I've learned that a death brings out sibling issues long buried: fears, anger, rivalry. That has been the hardest part of this past month. For anyone facing the imminent death of a parent: be prepared for this. Don't be surprised. Meet your own needs, and expect your brothers and sisters to meet their own needs and voice their feelings, even when it hurts others. Put on a heavy raincoat for this storm. Don't spend too much time with one of them who is flailing about.
Anyway, perhaps by writing out these regrets I will be able to let go of them and move on. And perhaps someone else will be able to learn from my mistakes.
Saturday, May 03, 2008
Today I spent an hour trying to do it and then finally gave up in tears. If I'd made this attempt any earlier, I would have been even more upset than I am today.
My big mistake: trying to do it on a Saturday morning.
First I dialed Verizon, entered my info, and went through a couple of menus, always hearing offers of expanded service.
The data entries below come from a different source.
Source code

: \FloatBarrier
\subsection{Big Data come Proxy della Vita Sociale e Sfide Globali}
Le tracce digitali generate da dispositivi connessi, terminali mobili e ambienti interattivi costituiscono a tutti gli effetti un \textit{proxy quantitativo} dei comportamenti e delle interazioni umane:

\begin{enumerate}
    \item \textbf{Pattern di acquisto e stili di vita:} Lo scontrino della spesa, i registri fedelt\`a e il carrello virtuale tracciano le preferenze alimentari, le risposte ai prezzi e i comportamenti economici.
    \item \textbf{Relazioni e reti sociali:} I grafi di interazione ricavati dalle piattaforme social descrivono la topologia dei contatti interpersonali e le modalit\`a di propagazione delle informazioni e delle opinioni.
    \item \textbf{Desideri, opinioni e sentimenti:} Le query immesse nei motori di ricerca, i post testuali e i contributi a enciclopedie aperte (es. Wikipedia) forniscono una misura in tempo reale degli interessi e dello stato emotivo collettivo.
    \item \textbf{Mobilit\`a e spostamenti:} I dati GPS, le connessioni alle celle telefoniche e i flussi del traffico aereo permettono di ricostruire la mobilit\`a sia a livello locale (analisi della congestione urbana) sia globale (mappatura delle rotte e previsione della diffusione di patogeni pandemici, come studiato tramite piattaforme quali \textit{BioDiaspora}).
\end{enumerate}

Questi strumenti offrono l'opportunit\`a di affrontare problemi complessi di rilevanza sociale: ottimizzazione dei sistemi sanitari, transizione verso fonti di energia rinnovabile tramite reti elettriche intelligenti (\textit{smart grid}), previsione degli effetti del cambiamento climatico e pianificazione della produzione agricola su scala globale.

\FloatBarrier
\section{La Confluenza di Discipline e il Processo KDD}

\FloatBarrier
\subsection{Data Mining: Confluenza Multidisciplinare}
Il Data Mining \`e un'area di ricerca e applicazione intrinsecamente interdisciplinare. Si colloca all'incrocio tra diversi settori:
Finally I heard the automated voice give me choices that included "Disconnect."
"Disconnect," I said. A menu of further choices followed, including "Entire account," which I repeated firmly.
The computer voice sounded astonished and wanted to know why I was disconnecting. She gave gave me a list of options, none of which fit the bill. (I didn't want to select "Moved to a new location.")
"Just let me speak to a representative," I begged the voice.
To do that, I had to enter my name, address, phone number, etc., a few more times; then I was put on hold. Finally I got a new message: "The Verizon office you have requested is closed. Please call back at another time."
Just to make sure, I tried a different Verizon number (maybe "Billing questions" would work if "To order services" didn't) but reached the same dead end.
Okay, no humans available on a Saturday. With all the unemployed people in this country, Verizon can't put 50-100 of them to work on a Saturday. Or even one--being placed on hold for two hours would be better than nothing.
"Okay, I'll tell them she moved," I decided, "Just so I can disconnect this phone before the automatic billing hits her account with another $35.
But Verizon then demanded the five-digit zip code of the location where she had moved.
"Heaven!" I yelled. "She went to heaven, dammit! There's been a death in the family."
That put me back on their track to speak to a representative, and to hear five minutes later, "Please call back at another time."
So I tried again. This time I punched in 00000 for the zip code, but the voice then asked the name of the state.
"Death!" I yelled.
"I didn't understand your response. Please repeat it," said the automated voice.
"Argentina!" I tried again.
"Virginia?" the voice asked.
"NO!" At this point I looked in my address book and got a five-digit zip code for New York City. If I gave them a location, maybe they'd let me disconnect. I dialed through all the numbers and menus again, this time prepared.
"10021" I responded when asked to enter the five-digit zip code.
"You have moved to New York. Is that correct?" asked the voice.
"Yes," I agreed.
"We will connect you to a representative to handle your request," the voice promised.
I was encouraged--until I entered my info again and ended up on the same track that ended, "Please call back at another time."
Verizon refused to let Mom go without handing me to a fully human representative, probably to offer her service in another location, but those employees don't work on Saturday or Sunday.
Reluctantly, I decided to try the other option the automated voice had been suggesting repeatedly: "Go to our website." I went to my computer and tried to disconnect her service online.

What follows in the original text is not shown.